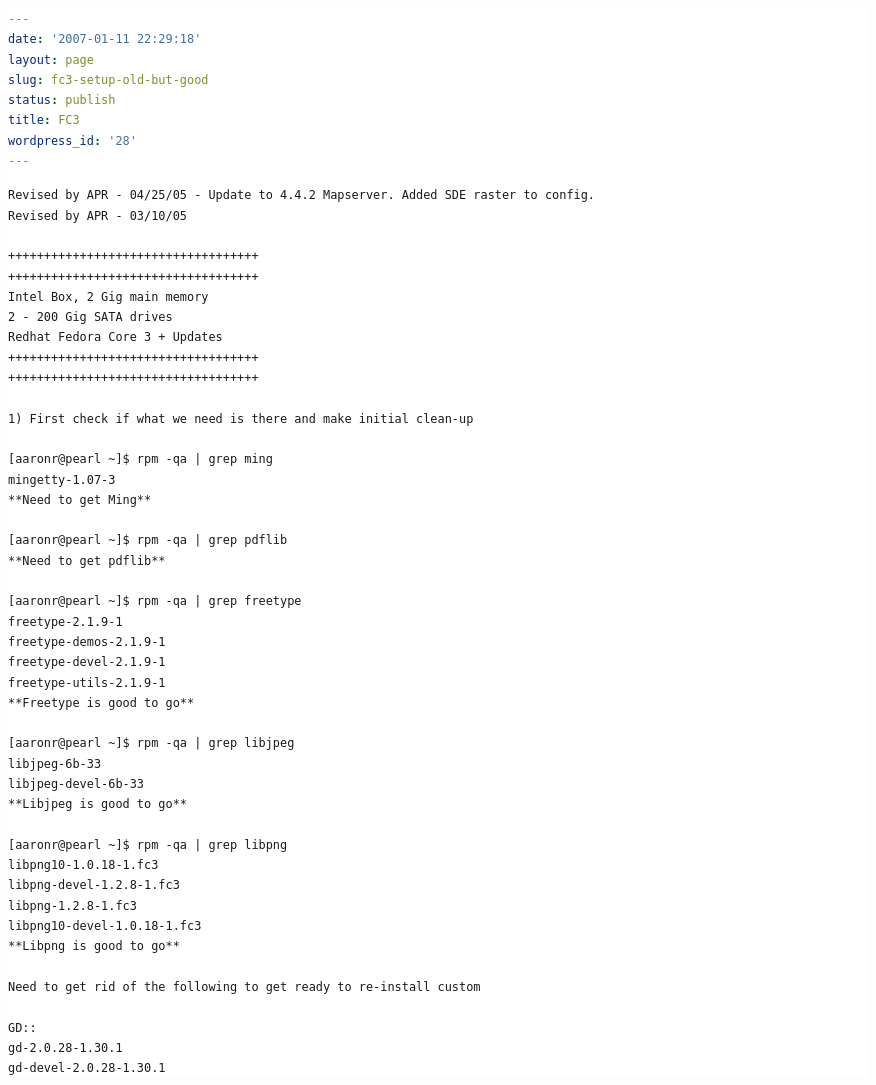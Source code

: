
 ```yaml
---
date: '2007-01-11 22:29:18'
layout: page
slug: fc3-setup-old-but-good
status: publish
title: FC3
wordpress_id: '28'
---
```


    Revised by APR - 04/25/05 - Update to 4.4.2 Mapserver. Added SDE raster to config.
    Revised by APR - 03/10/05
    
    +++++++++++++++++++++++++++++++++++
    +++++++++++++++++++++++++++++++++++
    Intel Box, 2 Gig main memory
    2 - 200 Gig SATA drives
    Redhat Fedora Core 3 + Updates
    +++++++++++++++++++++++++++++++++++
    +++++++++++++++++++++++++++++++++++
    
    1) First check if what we need is there and make initial clean-up
    
    [aaronr@pearl ~]$ rpm -qa | grep ming
    mingetty-1.07-3
    **Need to get Ming**
    
    [aaronr@pearl ~]$ rpm -qa | grep pdflib
    **Need to get pdflib**
    
    [aaronr@pearl ~]$ rpm -qa | grep freetype
    freetype-2.1.9-1
    freetype-demos-2.1.9-1
    freetype-devel-2.1.9-1
    freetype-utils-2.1.9-1
    **Freetype is good to go**
    
    [aaronr@pearl ~]$ rpm -qa | grep libjpeg
    libjpeg-6b-33
    libjpeg-devel-6b-33
    **Libjpeg is good to go**
    
    [aaronr@pearl ~]$ rpm -qa | grep libpng
    libpng10-1.0.18-1.fc3
    libpng-devel-1.2.8-1.fc3
    libpng-1.2.8-1.fc3
    libpng10-devel-1.0.18-1.fc3
    **Libpng is good to go**
    
    Need to get rid of the following to get ready to re-install custom
    
    GD::
    gd-2.0.28-1.30.1
    gd-devel-2.0.28-1.30.1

Exercise instructions -
Repeat exactly the lines above from the line that contains "Revised by APR - 04/25/05" through the end. Include both of these ends; leave out everything else.

Solution to this problem -
    Revised by APR - 04/25/05 - Update to 4.4.2 Mapserver. Added SDE raster to config.
    Revised by APR - 03/10/05
    
    +++++++++++++++++++++++++++++++++++
    +++++++++++++++++++++++++++++++++++
    Intel Box, 2 Gig main memory
    2 - 200 Gig SATA drives
    Redhat Fedora Core 3 + Updates
    +++++++++++++++++++++++++++++++++++
    +++++++++++++++++++++++++++++++++++
    
    1) First check if what we need is there and make initial clean-up
    
    [aaronr@pearl ~]$ rpm -qa | grep ming
    mingetty-1.07-3
    **Need to get Ming**
    
    [aaronr@pearl ~]$ rpm -qa | grep pdflib
    **Need to get pdflib**
    
    [aaronr@pearl ~]$ rpm -qa | grep freetype
    freetype-2.1.9-1
    freetype-demos-2.1.9-1
    freetype-devel-2.1.9-1
    freetype-utils-2.1.9-1
    **Freetype is good to go**
    
    [aaronr@pearl ~]$ rpm -qa | grep libjpeg
    libjpeg-6b-33
    libjpeg-devel-6b-33
    **Libjpeg is good to go**
    
    [aaronr@pearl ~]$ rpm -qa | grep libpng
    libpng10-1.0.18-1.fc3
    libpng-devel-1.2.8-1.fc3
    libpng-1.2.8-1.fc3
    libpng10-devel-1.0.18-1.fc3
    **Libpng is good to go**
    
    Need to get rid of the following to get ready to re-install custom
    
    GD::
    gd-2.0.28-1.30.1
    gd-devel-2.0.28-1.30.1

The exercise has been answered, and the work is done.